Nenhum caminho leva a Roma!

Recentemente, terminei de ler o livro “MindHunter”, de John Douglas e Mark Olshaker. Em verdade, a obra é um relato muito sintético de John Douglas sobre sua exitosa carreira no FBI, em Quântico, como analista de perfis criminosos, com ênfase nos casos de serial killers, ou seja, de assassinos em série.

Fora do âmbito do narcotráfico, onde gente mata gente como a grande maioria de nós não mataria sequer uma formiga, nunca tivemos um caso desses em Caxias do Sul ou arredores em todo o tempo que estive na Promotoria de Justiça nesta Cidade.

Porém, durante a leitura da obra de J.Douglas, dois casos me vieram à mente e me puseram a refletir a respeito.
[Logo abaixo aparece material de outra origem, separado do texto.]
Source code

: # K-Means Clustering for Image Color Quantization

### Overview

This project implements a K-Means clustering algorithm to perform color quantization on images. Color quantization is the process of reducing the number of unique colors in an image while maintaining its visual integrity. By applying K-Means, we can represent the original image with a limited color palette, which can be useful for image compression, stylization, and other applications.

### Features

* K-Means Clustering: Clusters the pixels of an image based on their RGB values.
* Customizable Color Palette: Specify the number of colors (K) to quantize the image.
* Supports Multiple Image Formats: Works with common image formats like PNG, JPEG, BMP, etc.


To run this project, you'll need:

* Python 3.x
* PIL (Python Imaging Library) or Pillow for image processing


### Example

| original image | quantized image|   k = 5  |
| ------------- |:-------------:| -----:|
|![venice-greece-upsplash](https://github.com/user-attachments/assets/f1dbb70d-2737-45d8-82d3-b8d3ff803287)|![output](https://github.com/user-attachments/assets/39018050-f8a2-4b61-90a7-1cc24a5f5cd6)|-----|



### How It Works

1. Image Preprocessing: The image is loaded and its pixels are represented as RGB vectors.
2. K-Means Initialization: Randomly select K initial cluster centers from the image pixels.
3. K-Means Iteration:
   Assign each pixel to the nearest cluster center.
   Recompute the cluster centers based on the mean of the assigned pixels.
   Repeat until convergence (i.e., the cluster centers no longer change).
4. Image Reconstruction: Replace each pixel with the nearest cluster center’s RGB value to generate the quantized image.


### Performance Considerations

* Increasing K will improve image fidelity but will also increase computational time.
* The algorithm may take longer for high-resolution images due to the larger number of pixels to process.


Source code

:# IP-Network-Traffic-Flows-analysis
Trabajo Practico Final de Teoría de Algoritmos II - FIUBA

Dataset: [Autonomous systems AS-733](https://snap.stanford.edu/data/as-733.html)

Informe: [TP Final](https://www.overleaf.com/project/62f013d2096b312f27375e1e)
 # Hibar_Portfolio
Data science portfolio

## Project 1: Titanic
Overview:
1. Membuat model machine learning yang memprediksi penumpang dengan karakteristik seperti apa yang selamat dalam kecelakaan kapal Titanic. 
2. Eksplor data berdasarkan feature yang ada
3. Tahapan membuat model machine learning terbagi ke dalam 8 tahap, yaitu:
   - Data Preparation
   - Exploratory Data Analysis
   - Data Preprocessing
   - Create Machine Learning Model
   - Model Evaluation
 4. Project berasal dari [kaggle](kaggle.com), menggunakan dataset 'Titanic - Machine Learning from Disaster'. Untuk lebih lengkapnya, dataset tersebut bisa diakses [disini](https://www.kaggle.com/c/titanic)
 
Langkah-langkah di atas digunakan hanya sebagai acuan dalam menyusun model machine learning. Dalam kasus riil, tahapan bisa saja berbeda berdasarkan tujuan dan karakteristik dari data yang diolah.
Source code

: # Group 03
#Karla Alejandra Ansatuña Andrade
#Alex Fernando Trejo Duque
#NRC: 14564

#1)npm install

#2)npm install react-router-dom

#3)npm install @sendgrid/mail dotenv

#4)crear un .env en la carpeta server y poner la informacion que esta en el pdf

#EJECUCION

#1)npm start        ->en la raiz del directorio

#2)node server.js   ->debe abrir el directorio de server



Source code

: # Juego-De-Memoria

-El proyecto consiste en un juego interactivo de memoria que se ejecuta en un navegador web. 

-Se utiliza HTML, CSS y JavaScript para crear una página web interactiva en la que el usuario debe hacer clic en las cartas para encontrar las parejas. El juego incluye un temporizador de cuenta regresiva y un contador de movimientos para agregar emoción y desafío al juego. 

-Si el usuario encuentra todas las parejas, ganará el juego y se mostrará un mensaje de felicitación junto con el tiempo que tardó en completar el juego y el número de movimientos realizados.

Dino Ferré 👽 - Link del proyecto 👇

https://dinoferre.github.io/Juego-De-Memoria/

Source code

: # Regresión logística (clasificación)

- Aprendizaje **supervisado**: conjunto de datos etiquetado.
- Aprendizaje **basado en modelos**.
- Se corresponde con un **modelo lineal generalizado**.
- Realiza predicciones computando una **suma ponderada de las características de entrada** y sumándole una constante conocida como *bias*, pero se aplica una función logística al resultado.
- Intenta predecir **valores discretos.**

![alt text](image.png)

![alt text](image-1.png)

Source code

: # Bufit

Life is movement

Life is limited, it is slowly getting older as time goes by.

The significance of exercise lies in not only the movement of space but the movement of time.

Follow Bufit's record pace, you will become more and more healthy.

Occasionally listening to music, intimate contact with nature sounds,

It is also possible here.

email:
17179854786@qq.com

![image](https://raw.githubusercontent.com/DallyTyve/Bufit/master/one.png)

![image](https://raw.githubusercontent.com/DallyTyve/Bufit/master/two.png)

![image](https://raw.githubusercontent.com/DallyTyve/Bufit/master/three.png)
São eles o “Caso Dolinsk”, em que, com idêntico modus operandi (como o sujeito faz para cometer o crime), com possível crime sexual (o que somente se pode supor, e não acusar, pelas características em que as vítimas foram encontradas com as calças arreadas e pedras amarradas no corpo na Barragem da Maestra), o assassino matou duas mulheres em curto espeço de tempo (duas semanas), e o “Caso Nayara”, onde o modus operandi teve uma variante, pois o gente foi acusado de estupro de vulnerável em relação à primeira vítima, e de estupro de vulnerável e homicídio qualificado em relação à segunda. Houve um agravamento, portanto, na ação criminosa.

Não quero falar dos crimes em si, até porque, em um deles, o acusado ainda não foi julgado (o Caso Naiara). Minha abordagem corre em outro sentido: em ambos os casos, os agressores eram pessoas insuspeitas. Eram casados, um deles tinha filho. Levavam uma vida simples e normal, pela qual teriam passado sem jamais ocupar nenhuma página policial dos jornais ou redes sociais, não fossem os crimes acima referidos. Não tinham nenhum antecedente criminal, absolutamente nada. Eram ambos homens de meia idade, um deles considerado trabalhador exemplar em renomada empresa de Caxias do Sul.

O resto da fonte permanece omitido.